First Minister Nicola Sturgeon – President of Glasgow Central Mosque Maqbool Rasul (FM’s right) – Secretary of Glasgow Central Mosque Nabeel Sheikh (FM’s left) (Photo: Creative Commons)
Ahmed J Versi
Scotland’s First Minister, Nicola Sturgeon, observed one minute silence at Glasgow Central Mosque on November 16 to remember the victims of the terrorist attacks in Paris.
“The minute silence that has been observed in Scotland and across Europe is a clear indication that we all stand in solidarity with France and are thinking of that proud nation at this moment.
“We continue to send our thoughts and prayers to the people of France and all those affected, and we are doing everything possible to provide support for those caught up in this barbaric act,” she said.
She added that there was no place for hate crimes in Scotland alluding to the Islamophobic attacks against Muslims. Sturgeon warned that there was no place for “bigotry and prejudice” in Scotland and that any hate crime in the wake of the tragedy was “totally unacceptable”.
“There is absolutely no place for bigotry and prejudice in Scotland and this Government is clear that any form of hate crime is totally unacceptable and will not be tolerated in 21st century Scotland,” Sturgeon said.

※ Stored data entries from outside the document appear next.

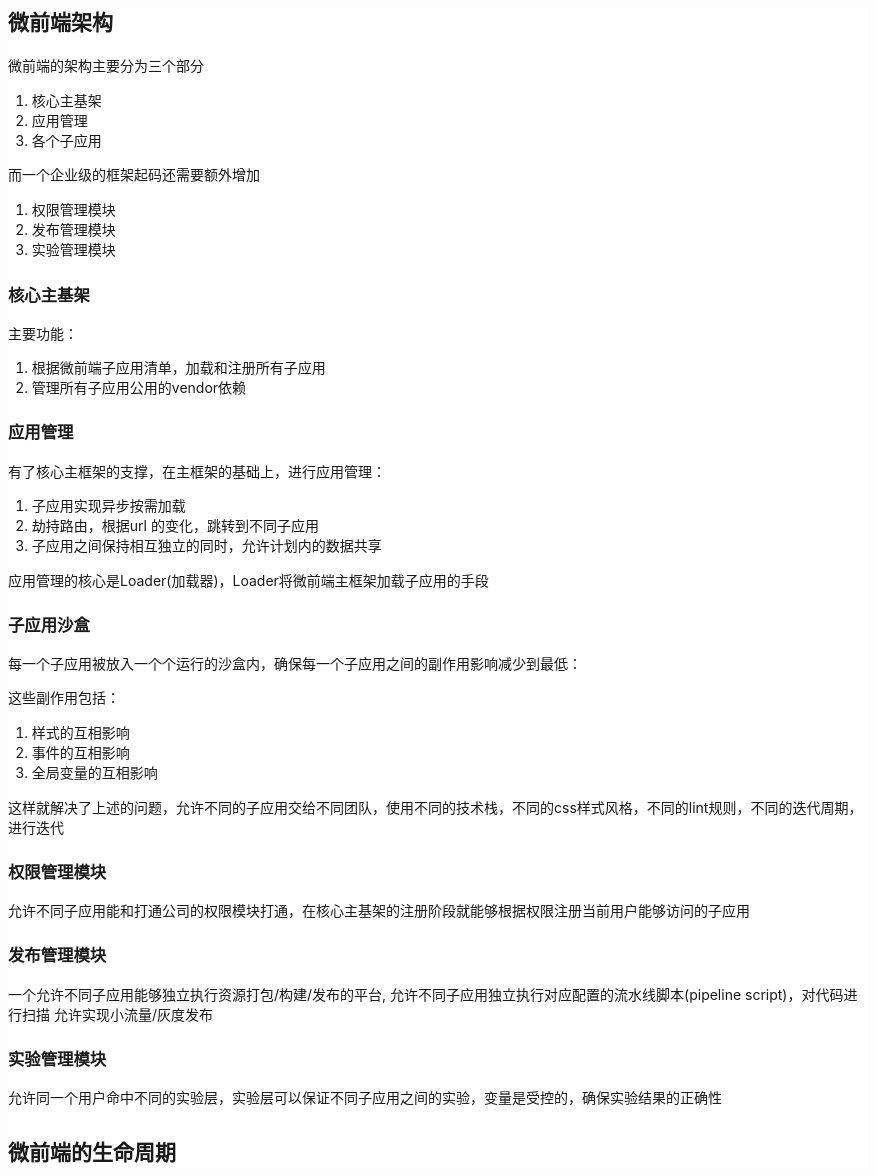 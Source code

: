 ## 微前端架构

微前端的架构主要分为三个部分

1. 核心主基架
2. 应用管理
3. 各个子应用

而一个企业级的框架起码还需要额外增加

1. 权限管理模块
2. 发布管理模块
3. 实验管理模块

### 核心主基架

主要功能：
1. 根据微前端子应用清单，加载和注册所有子应用
2. 管理所有子应用公用的vendor依赖

### 应用管理

有了核心主框架的支撑，在主框架的基础上，进行应用管理：
1. 子应用实现异步按需加载
2. 劫持路由，根据url 的变化，跳转到不同子应用
3. 子应用之间保持相互独立的同时，允许计划内的数据共享

应用管理的核心是Loader(加载器)，Loader将微前端主框架加载子应用的手段

### 子应用沙盒

每一个子应用被放入一个个运行的沙盒内，确保每一个子应用之间的副作用影响减少到最低：

这些副作用包括：
1. 样式的互相影响
2. 事件的互相影响
3. 全局变量的互相影响

这样就解决了上述的问题，允许不同的子应用交给不同团队，使用不同的技术栈，不同的css样式风格，不同的lint规则，不同的迭代周期，进行迭代

### 权限管理模块

允许不同子应用能和打通公司的权限模块打通，在核心主基架的注册阶段就能够根据权限注册当前用户能够访问的子应用

### 发布管理模块

一个允许不同子应用能够独立执行资源打包/构建/发布的平台,
允许不同子应用独立执行对应配置的流水线脚本(pipeline script)，对代码进行扫描
允许实现小流量/灰度发布

### 实验管理模块

允许同一个用户命中不同的实验层，实验层可以保证不同子应用之间的实验，变量是受控的，确保实验结果的正确性

## 微前端的生命周期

She urged people “not to let these terrorists win by dividing us and driving a wedge between the multi-cultural societies in Scotland We are stronger when united and that is one of our strengths.”
Sturgeon praised Scotland’s Muslims as a “valued and integral part of our society.”
“The terrorists want to destroy us, they want to see our way of life destroyed and an important rebuke to them is to say ‘we are going to stay united and continue to value the same freedoms and way of life that we always have done’,” the First Minister said.
General Secretary of the Mosque, Nabil Shaikh, told The Muslim News, “For Nicola Sturgeon to be here at Glasgow Central Mosque – the only leader in Europe to stand shoulder to shoulder with our community – is a very strong statement to those committing atrocities that it is nothing to do with Islam and Muslims. And that Scotland will not accept divisions these people want to create amongst us.”
Shaikh added that Islamophobic attacks have increased in Scotland after the Paris attacks. “Muslim community shares double burden. Most importantly we feel the hurt of the victims in Paris and everywhere else where innocent people are killed. On top of that we face Islamophobic attacks.”
As the refugees were going to Scotland the next day, she said Scotland should welcome them and “show that we are a country of compassion and acceptance. These people are fleeing the terror of ISIS (Daesh), that’s why as a community and in co-operation with other countries we have a part to play in dealing with the refugee crisis.”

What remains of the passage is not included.